1. Hinemoa Elder was born on 1966 and is a New Zealand youth forensic psychiatrist and former television presenter.

1. Hinemoa Elder was born on 1966 and is a New Zealand youth forensic psychiatrist and former television presenter.
Hinemoa Elder is a professor in indigenous research at Te Whare Wananga o Awanuiarangi, a fellow of the Royal Australian and New Zealand College of Psychiatrists, and sits on the Maori Advisory Committee of the Centre for Brain Research.
Hinemoa Elder graduated in 1999 and went on to specialise in child and adolescent psychiatry.
Hinemoa Elder has served on a number of reference groups for the Ministry of Health including the expert advisory group of Blueprint II, which established the framework for New Zealand mental health service funding.
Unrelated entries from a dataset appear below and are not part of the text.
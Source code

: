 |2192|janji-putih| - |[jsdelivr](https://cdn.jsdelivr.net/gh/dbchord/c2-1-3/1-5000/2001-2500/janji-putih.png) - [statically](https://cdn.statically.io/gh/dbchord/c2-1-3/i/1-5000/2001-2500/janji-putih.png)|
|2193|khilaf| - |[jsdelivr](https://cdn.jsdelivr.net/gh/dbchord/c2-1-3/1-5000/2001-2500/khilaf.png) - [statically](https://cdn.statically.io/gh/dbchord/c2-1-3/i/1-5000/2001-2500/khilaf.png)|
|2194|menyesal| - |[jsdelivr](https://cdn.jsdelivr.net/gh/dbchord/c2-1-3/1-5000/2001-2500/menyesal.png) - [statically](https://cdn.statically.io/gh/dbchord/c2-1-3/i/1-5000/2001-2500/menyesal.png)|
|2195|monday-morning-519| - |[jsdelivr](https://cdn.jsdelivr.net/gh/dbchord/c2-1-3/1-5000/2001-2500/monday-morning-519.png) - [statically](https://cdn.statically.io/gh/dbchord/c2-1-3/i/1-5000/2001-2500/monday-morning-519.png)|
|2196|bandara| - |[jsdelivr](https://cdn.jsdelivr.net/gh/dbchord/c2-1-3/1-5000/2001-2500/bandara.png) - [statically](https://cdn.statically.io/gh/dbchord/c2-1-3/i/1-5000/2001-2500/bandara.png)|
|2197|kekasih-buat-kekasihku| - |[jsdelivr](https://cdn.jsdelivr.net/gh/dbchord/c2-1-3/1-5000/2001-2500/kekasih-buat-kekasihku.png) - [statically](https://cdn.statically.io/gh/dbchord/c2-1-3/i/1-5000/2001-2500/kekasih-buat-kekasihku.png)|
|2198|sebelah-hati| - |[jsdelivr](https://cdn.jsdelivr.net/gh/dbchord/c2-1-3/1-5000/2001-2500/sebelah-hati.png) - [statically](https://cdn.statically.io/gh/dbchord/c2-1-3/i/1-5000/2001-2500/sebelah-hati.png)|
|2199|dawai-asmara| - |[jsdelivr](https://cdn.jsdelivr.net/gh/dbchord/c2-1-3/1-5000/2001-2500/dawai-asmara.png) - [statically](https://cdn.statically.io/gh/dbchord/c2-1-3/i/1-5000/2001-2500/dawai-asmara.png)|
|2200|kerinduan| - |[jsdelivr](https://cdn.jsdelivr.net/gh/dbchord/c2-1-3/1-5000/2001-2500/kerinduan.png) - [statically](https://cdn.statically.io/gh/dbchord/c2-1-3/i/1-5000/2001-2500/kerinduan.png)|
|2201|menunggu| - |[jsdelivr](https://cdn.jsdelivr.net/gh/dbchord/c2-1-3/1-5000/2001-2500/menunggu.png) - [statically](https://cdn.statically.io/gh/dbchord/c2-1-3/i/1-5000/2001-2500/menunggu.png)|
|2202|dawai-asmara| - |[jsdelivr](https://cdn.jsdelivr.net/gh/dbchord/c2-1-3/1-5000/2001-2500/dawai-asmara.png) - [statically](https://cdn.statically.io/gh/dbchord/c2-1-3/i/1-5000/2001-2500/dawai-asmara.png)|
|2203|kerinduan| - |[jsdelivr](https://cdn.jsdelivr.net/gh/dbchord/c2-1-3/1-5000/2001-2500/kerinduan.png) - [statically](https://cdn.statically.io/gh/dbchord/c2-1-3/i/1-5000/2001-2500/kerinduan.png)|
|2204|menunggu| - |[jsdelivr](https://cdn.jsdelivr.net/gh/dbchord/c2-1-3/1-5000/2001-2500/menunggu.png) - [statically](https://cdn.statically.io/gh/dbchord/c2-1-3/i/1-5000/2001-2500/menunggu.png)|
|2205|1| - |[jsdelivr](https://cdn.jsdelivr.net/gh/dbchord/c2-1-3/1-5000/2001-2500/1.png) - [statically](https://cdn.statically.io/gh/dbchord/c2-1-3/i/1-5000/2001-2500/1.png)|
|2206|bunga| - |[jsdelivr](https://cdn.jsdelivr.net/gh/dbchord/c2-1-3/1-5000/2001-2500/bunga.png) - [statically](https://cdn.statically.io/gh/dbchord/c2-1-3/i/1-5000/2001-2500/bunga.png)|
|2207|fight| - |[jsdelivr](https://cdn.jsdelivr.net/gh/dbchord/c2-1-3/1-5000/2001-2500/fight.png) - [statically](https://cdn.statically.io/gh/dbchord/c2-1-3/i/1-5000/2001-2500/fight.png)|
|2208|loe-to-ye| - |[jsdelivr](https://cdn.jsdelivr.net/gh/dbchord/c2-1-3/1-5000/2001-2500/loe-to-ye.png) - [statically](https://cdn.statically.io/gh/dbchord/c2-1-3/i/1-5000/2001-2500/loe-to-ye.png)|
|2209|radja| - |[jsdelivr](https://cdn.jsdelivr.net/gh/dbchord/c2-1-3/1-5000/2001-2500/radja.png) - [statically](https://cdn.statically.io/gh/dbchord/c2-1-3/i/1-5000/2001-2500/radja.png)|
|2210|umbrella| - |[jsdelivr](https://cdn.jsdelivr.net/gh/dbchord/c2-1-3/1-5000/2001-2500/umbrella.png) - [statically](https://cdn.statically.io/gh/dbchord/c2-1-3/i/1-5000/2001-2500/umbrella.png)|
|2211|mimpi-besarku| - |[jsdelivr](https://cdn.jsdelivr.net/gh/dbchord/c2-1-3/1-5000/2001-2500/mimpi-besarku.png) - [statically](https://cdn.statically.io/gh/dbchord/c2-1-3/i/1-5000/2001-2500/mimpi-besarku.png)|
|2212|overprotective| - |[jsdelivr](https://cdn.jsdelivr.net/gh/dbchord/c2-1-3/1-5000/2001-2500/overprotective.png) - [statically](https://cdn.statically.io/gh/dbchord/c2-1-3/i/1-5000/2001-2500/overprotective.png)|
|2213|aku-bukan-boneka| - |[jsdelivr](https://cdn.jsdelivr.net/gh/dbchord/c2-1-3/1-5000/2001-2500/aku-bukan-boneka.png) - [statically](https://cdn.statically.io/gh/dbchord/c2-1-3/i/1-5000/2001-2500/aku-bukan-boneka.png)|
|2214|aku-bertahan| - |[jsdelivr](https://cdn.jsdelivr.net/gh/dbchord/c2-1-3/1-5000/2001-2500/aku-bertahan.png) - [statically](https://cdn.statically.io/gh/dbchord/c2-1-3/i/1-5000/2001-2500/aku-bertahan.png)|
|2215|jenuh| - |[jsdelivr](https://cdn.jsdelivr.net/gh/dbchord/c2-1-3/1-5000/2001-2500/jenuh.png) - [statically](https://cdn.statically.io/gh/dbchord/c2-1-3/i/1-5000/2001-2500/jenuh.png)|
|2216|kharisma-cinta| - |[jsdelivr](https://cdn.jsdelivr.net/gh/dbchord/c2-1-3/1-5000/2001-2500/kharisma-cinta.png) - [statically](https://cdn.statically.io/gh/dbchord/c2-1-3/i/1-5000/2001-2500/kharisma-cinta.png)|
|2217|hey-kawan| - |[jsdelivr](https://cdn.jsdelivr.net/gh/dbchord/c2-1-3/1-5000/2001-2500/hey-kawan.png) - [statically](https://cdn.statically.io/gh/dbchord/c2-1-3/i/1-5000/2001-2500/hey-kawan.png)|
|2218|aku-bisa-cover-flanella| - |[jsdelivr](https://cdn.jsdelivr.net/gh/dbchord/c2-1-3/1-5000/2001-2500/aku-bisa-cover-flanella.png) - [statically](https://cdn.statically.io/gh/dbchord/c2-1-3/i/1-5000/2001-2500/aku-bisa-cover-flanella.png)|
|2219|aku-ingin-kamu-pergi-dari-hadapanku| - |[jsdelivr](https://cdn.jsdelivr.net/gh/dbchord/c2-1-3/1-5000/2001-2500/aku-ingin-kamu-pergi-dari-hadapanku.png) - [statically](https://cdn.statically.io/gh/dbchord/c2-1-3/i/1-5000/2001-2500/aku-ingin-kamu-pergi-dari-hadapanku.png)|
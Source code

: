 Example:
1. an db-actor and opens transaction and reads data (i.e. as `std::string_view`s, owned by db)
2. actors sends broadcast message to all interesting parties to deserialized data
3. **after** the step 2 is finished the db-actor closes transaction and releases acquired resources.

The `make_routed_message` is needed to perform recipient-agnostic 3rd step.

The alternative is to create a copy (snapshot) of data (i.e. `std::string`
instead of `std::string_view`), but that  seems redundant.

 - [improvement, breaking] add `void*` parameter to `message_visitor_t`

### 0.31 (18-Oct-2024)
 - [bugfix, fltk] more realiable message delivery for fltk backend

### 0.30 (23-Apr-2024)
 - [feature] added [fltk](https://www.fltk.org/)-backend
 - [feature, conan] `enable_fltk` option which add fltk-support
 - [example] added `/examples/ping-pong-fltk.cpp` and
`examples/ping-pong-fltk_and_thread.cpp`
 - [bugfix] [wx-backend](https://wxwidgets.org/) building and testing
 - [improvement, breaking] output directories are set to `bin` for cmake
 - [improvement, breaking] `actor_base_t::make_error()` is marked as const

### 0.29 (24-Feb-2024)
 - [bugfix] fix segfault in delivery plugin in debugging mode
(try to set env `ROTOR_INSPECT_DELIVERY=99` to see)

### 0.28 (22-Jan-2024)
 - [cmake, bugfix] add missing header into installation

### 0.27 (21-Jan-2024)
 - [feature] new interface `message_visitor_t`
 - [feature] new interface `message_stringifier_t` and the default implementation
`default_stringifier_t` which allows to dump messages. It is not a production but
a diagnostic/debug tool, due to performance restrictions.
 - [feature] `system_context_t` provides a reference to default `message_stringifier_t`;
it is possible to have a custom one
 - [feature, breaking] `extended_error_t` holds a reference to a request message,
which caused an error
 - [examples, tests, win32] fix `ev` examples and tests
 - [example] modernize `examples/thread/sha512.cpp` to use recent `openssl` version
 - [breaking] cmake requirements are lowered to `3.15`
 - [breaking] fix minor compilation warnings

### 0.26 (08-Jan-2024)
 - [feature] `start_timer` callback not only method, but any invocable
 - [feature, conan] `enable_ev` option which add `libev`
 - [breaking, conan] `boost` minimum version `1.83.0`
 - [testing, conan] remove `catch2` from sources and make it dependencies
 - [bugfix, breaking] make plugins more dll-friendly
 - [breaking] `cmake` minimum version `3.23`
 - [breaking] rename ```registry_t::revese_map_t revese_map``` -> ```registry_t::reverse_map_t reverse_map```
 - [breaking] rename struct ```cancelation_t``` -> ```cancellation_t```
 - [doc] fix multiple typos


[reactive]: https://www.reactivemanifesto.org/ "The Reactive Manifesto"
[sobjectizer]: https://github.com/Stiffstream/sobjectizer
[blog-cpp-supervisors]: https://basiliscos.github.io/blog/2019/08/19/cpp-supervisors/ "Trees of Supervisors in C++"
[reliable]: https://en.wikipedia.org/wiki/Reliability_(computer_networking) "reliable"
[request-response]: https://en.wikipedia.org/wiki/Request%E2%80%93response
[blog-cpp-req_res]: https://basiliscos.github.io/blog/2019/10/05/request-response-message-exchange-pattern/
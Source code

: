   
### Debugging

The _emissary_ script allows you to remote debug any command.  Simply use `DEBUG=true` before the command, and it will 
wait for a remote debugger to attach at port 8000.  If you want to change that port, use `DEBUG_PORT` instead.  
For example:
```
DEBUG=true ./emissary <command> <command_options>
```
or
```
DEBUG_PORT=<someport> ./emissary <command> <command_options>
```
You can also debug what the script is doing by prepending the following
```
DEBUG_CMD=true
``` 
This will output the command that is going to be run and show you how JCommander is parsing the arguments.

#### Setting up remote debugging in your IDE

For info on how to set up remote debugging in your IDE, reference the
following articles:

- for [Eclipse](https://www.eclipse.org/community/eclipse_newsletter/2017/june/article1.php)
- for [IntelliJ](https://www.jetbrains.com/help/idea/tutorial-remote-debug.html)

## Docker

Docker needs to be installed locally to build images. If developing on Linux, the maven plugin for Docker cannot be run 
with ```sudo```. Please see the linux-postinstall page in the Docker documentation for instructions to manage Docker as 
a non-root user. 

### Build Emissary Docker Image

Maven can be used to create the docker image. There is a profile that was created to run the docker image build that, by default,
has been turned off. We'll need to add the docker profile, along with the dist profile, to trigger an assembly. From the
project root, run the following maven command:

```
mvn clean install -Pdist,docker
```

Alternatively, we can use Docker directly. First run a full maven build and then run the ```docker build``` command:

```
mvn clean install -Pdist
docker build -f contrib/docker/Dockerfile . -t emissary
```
Hinemoa Elder is a deputy member of the New Zealand Mental Health Review Tribunal and a specialist assessor under the Intellectual Disability Compulsory Care and Rehabilitation Act 2003.
Hinemoa Elder is a research associate of the Person Centred Research Centre, the National Institute for Stroke and Applied Neurosciences and is a trustee and director of Emerge Aotearoa, a non-governmental organisation.
In 2014, Hinemoa Elder received a Health Research Council of New Zealand Eru Pomare Post Doctoral Fellowship which allowed her to extend the work of her doctorate.
In 2017 Hinemoa Elder received the Innovation and Science Award at the New Zealand Women of Influence Awards.
Hinemoa Elder grew up in England with her Maori mother and New Zealand European father, returning to New Zealand when she was eleven.
Hinemoa Elder is of English descent, and from Ngati Kuri, Te Rarawa, Te Aupouri and Ngapuhi iwi.
Hinemoa Elder is the former partner, later wife, of the late broadcaster Paul Holmes and had a son, Reuben, with him.